__Assignment__. The answer should be each line of the records that contains the word "your"; please copy them all.

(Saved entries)
=== Section Start ===

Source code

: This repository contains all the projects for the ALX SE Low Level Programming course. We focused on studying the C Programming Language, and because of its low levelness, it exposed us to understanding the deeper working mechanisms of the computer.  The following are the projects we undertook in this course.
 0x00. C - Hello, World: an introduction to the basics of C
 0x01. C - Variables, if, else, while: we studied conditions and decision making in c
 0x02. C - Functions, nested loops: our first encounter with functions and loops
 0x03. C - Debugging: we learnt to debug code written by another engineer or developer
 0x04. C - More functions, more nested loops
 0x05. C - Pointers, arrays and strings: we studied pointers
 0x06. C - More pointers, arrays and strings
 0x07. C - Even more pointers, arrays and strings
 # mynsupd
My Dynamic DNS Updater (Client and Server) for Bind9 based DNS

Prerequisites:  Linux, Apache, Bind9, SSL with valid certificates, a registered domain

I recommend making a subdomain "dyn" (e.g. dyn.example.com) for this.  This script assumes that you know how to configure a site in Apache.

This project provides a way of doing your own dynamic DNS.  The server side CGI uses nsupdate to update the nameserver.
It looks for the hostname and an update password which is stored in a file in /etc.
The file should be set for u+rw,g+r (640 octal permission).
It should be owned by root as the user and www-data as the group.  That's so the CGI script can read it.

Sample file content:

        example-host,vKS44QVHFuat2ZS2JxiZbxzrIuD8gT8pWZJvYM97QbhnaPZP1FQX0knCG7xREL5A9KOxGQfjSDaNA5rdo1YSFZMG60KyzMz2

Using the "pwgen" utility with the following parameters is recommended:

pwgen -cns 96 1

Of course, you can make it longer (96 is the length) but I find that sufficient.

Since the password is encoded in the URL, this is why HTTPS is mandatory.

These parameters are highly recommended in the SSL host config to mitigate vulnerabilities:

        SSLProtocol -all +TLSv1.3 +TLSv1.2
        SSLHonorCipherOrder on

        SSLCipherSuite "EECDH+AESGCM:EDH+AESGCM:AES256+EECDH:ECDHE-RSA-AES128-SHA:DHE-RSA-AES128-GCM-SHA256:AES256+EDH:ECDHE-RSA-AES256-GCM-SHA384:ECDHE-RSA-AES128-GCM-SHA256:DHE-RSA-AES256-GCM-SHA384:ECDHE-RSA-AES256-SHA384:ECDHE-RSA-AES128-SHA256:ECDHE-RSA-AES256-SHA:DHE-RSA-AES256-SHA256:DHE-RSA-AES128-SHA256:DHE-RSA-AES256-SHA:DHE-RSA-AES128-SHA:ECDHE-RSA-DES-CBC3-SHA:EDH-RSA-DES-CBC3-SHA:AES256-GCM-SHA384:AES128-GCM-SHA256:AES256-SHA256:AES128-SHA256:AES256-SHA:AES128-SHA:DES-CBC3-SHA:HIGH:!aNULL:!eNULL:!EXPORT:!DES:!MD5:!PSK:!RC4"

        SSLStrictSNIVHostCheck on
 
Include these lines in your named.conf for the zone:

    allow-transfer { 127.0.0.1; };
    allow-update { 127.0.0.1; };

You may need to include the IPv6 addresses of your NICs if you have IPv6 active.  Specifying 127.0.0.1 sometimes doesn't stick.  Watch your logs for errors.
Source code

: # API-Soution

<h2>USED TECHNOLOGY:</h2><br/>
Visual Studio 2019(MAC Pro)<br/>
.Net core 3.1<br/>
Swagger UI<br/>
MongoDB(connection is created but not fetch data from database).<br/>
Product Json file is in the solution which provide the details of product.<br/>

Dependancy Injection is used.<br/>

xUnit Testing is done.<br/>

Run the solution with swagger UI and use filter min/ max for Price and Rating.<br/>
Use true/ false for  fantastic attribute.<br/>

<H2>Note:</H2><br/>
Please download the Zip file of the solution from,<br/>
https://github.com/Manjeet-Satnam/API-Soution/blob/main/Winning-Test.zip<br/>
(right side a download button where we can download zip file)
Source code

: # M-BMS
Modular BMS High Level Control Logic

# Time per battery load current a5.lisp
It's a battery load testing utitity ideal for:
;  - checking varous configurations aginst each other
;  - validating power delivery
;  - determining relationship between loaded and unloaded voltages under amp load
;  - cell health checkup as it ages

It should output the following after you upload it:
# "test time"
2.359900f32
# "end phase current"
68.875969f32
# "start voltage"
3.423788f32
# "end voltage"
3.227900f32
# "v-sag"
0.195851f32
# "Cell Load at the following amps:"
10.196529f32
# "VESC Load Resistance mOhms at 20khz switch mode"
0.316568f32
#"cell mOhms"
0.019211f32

=== Section End ===

__Task result__.
This project provides a way of doing your own dynamic DNS.  The server side CGI uses nsupdate to update the nameserver.
Include these lines in your named.conf for the zone:
You may need to include the IPv6 addresses of your NICs if you have IPv6 active.  Specifying 127.0.0.1 sometimes doesn't stick.  Watch your logs for errors.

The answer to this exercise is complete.